The memoirs of La Malinche:

In his conquest of New Spain, Herman Cortés was assisted by the hereditary Aztec Princess, Malintzin Tenepal who became his chief interpreter and the mother of his son, Martin Cortés, who is often called the First Mestizo. Christened as Doña Marina by the Spaniards and known to the natives as La Malinche, this extraordinary woman was, and still is, a polarizing character in Mexico and Hispanic American culture.

Through May​


koland said:


> Jeffry Hepple's new release Lonely is the Soldier is free using the exclusive coupon at Books on the Knob - http://booksontheknob.blogspot.com/2010/05/free-book-lonely-is-soldier.html


----------



## Gertie Kindle (Nov 6, 2008)

I _was_ going to work in my garden (what's left of it), but I just changed my mind. Linc is calling me.


----------



## Jeff (Oct 28, 2008)

Gertie Kindle 'a/k/a Margaret Lake' said:


> Linc is calling me.


Be careful. He curses and kills people.


----------



## Susan in VA (Apr 3, 2009)

Gertie Kindle 'a/k/a Margaret Lake' said:


> I _was_ going to work in my garden (what's left of it), but I just changed my mind. Linc is calling me.
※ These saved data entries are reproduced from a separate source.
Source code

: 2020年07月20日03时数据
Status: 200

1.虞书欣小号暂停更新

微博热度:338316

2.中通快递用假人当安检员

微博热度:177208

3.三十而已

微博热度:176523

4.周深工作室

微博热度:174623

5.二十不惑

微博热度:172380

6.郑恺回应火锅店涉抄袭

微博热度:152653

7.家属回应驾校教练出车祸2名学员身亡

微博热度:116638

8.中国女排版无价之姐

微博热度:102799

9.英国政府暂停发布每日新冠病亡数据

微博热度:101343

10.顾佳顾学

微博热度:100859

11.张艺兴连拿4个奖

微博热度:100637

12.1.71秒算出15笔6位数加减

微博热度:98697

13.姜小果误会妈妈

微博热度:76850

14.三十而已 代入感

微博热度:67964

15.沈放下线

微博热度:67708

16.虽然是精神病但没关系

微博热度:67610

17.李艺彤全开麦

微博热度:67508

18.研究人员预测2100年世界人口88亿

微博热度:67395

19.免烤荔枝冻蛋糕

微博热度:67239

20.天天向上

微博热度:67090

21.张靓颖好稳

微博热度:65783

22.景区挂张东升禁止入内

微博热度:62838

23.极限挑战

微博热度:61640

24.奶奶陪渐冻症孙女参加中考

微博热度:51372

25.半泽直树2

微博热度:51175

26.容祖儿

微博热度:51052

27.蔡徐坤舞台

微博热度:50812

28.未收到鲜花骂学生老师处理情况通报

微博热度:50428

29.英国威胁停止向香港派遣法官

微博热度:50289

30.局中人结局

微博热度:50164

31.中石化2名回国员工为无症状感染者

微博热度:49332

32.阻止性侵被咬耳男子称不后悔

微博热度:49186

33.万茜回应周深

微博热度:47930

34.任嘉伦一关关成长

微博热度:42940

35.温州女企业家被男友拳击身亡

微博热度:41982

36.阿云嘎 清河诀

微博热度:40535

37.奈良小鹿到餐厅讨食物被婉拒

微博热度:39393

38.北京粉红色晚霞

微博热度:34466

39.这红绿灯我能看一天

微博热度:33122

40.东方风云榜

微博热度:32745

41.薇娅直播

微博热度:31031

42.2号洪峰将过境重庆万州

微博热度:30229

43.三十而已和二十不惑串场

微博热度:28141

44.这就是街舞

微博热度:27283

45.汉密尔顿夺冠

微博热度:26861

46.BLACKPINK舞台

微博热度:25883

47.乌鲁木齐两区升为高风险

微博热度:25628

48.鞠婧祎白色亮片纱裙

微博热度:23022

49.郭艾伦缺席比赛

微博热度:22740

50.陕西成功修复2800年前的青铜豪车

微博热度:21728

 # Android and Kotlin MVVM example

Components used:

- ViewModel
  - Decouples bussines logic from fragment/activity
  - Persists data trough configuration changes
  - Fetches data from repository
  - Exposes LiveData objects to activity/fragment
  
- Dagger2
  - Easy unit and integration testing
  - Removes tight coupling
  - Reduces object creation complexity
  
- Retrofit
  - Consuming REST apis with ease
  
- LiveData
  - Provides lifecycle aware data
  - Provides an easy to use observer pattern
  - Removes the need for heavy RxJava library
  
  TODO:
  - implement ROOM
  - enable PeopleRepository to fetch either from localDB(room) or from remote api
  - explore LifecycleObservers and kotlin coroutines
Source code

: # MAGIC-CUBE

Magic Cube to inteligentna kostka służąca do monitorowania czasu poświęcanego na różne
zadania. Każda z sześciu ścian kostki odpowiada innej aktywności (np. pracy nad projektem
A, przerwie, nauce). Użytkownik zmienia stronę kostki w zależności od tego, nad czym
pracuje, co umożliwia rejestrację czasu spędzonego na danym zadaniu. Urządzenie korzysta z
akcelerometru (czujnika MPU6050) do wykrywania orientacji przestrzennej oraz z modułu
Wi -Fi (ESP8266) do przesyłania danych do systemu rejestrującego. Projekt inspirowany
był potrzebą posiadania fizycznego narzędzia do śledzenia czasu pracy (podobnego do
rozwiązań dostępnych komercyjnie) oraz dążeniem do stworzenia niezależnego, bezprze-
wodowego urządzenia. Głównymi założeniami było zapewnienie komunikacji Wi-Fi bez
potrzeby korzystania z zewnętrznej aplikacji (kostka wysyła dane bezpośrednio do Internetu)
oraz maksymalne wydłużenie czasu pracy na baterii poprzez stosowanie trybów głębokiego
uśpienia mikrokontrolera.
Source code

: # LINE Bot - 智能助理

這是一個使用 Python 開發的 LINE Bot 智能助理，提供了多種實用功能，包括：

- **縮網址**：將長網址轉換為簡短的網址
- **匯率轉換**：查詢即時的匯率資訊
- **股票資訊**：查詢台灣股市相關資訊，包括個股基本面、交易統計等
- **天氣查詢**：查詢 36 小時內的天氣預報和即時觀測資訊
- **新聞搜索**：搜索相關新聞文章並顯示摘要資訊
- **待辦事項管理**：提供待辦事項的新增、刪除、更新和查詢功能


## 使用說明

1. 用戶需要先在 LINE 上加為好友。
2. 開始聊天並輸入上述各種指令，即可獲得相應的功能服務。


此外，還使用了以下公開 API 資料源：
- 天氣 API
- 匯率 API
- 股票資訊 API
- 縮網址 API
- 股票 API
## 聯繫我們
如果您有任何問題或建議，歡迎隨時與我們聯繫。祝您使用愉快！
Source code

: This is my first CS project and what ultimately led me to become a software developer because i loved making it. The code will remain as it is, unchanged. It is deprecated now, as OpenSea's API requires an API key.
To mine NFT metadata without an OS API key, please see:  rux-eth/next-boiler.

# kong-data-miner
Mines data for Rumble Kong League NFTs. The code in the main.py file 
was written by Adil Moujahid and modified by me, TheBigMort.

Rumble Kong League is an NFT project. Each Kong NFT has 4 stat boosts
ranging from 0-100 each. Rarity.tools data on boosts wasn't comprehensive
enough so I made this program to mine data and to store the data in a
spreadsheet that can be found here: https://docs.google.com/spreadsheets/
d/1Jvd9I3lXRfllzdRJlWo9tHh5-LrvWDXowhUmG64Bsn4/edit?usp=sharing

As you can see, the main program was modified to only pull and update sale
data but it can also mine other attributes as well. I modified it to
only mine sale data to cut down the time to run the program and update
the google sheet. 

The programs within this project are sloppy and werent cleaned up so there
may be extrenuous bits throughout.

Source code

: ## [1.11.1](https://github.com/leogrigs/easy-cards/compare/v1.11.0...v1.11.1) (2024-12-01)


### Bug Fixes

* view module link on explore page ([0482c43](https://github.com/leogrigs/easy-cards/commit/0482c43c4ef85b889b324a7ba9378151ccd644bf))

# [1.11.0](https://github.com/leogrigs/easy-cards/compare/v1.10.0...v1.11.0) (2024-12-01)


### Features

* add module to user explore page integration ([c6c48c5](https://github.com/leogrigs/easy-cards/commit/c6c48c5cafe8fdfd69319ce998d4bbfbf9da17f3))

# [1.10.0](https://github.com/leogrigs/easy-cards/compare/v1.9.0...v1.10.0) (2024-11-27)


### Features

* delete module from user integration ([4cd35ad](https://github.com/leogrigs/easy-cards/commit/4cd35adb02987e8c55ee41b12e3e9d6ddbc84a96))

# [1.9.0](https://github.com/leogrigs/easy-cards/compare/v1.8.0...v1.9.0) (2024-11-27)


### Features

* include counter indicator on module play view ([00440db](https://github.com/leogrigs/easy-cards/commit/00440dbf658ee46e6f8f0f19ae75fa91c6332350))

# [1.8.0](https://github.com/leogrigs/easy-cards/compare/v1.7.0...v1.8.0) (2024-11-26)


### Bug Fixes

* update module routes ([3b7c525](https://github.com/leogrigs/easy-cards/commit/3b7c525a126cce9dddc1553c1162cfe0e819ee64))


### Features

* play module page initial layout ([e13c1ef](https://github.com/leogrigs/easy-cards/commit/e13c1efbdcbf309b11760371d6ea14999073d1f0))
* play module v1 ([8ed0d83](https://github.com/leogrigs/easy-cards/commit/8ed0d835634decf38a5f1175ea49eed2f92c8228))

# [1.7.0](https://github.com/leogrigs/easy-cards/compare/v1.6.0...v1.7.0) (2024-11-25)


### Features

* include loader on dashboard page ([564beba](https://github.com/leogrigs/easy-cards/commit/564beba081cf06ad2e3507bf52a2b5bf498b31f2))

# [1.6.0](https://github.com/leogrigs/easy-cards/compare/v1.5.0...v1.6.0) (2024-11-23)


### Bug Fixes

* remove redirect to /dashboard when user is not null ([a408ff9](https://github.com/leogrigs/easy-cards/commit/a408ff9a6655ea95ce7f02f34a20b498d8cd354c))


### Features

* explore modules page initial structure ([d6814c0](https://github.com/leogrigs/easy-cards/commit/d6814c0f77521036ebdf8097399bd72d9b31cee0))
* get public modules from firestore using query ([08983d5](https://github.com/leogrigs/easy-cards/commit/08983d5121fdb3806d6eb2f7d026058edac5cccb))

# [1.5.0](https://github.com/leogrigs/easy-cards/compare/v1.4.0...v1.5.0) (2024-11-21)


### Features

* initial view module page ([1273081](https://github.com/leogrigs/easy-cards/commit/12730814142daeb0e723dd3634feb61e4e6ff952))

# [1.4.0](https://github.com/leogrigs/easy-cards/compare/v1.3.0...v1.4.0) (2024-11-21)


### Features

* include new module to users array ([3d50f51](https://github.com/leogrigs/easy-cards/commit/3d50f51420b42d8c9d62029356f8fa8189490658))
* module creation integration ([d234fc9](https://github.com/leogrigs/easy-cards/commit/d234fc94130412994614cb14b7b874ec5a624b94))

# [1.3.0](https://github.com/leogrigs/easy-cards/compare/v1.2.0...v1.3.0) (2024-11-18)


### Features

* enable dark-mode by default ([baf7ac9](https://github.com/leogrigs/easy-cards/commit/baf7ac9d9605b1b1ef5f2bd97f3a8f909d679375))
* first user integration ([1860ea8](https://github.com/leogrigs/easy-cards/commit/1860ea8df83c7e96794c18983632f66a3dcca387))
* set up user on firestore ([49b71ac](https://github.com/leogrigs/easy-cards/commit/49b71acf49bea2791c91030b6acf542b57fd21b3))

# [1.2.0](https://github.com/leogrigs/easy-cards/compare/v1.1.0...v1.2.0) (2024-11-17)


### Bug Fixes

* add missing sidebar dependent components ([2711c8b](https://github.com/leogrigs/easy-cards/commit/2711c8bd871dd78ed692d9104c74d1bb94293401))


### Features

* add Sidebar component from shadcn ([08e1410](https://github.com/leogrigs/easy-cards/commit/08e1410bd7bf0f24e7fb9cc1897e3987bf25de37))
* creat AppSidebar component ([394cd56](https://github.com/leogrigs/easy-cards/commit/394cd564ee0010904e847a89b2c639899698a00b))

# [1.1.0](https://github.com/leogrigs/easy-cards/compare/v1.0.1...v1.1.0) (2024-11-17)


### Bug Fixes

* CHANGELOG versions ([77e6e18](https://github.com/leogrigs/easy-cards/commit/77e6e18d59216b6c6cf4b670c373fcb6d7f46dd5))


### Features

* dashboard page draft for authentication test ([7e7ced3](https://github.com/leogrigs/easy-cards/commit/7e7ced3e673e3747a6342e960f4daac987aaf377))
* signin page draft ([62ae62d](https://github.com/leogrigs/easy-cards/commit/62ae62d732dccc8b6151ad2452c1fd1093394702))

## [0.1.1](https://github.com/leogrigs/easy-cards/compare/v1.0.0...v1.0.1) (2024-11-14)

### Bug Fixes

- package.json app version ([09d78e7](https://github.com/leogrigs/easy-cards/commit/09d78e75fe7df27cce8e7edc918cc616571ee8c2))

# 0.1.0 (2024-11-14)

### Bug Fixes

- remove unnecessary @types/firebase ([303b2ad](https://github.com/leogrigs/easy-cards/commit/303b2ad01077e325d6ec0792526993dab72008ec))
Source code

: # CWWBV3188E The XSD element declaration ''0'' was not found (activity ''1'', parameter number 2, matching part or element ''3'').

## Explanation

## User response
In that case I hope your garden can stand a couple of days of total neglect....


----------



## Gertie Kindle (Nov 6, 2008)

Jeff said:


> Be careful. He curses and kills people.


Me, too ... figuratively, of course. 



Susan in VA said:


> In that case I hope your garden can stand a couple of days of total neglect....


Sorry, garden. As soon as I come up for air, I'll buy you a new plant.


----------



## Jeff (Oct 28, 2008)

Gertie Kindle 'a/k/a Margaret Lake' said:


> Sorry, garden. As soon as I come up for air, I'll buy you a new plant.


This should look nice in your new raised-flower-bed.


----------



## mamiller (Apr 28, 2009)

Jeff said:


> Be careful. He curses and kills people.


Mr. Jeff, you wrote a book about my boss?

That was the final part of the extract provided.